WORK TASK: Should the word "alecmmm" occur in a line of the records, copy that line.

GIVEN RECORDS:
◆ ◆ ◆ ◆ ◆
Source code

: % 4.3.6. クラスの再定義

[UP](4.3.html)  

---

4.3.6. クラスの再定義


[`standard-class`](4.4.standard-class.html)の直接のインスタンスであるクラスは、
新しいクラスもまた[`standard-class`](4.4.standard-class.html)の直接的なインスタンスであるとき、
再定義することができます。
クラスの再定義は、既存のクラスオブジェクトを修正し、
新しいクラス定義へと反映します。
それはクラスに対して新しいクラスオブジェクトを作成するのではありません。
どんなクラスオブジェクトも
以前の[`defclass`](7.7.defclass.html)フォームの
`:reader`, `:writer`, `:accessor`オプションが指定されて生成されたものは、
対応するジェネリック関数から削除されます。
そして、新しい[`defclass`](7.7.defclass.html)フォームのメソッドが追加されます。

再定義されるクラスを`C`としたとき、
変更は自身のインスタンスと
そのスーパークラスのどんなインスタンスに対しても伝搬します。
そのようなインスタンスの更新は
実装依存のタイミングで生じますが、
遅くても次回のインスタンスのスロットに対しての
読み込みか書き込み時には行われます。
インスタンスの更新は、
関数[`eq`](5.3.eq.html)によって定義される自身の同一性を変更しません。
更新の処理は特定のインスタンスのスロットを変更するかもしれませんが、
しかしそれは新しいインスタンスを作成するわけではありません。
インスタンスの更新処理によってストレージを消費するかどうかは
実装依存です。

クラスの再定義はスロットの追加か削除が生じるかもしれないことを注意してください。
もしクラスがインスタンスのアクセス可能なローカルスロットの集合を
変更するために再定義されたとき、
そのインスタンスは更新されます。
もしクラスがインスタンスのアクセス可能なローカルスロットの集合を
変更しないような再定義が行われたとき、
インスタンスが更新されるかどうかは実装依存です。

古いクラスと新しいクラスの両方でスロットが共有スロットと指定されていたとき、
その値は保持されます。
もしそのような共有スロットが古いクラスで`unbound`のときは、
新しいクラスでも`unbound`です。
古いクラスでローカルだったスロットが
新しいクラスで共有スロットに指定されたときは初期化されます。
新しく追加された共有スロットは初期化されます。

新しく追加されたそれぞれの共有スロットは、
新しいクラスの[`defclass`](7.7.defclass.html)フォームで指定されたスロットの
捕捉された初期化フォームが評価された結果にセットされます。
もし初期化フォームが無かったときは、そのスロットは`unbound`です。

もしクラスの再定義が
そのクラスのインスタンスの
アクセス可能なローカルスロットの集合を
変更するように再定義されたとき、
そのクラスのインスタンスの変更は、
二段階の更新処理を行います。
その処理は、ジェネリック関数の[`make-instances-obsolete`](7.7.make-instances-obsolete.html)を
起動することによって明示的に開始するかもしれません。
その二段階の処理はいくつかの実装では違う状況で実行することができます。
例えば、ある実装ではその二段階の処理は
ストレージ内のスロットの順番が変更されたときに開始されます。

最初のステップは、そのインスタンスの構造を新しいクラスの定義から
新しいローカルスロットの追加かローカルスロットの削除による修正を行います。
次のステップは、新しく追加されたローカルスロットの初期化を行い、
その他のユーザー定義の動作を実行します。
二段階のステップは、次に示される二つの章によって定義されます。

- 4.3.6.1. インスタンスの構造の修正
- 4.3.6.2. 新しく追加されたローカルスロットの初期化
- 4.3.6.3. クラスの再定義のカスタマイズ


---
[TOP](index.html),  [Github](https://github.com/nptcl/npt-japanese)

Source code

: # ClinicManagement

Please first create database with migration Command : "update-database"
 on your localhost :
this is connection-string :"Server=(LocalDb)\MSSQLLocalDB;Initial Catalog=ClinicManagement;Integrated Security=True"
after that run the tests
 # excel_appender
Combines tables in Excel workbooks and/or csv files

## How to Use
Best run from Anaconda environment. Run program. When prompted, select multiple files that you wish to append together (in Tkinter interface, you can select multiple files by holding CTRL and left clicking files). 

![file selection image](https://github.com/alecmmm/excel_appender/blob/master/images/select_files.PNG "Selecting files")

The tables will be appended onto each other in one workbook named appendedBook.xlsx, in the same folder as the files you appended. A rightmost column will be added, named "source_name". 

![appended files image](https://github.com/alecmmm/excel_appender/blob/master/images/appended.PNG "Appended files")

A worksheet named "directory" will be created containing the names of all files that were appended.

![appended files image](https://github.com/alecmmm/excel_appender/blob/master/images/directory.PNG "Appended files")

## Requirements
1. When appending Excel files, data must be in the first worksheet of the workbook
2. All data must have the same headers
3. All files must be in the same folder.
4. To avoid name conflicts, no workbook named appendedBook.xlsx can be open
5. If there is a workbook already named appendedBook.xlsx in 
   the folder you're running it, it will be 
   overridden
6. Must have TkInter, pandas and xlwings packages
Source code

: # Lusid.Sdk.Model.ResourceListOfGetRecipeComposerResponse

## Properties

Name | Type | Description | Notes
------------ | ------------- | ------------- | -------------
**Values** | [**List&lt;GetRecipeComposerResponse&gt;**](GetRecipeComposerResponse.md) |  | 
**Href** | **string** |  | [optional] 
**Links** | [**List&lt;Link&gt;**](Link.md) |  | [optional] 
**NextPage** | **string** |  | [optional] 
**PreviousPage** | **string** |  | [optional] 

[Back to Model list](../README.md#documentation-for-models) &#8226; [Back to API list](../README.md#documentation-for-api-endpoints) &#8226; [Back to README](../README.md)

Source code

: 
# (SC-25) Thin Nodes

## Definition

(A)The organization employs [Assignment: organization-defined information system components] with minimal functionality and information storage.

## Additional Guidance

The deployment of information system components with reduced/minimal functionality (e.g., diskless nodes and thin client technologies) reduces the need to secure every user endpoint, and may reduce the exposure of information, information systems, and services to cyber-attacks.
◆ ◆ ◆ ◆ ◆
YOUR RESPONSE:
![file selection image](https://github.com/alecmmm/excel_appender/blob/master/images/select_files.PNG "Selecting files")
![appended files image](https://github.com/alecmmm/excel_appender/blob/master/images/appended.PNG "Appended files")
![appended files image](https://github.com/alecmmm/excel_appender/blob/master/images/directory.PNG "Appended files")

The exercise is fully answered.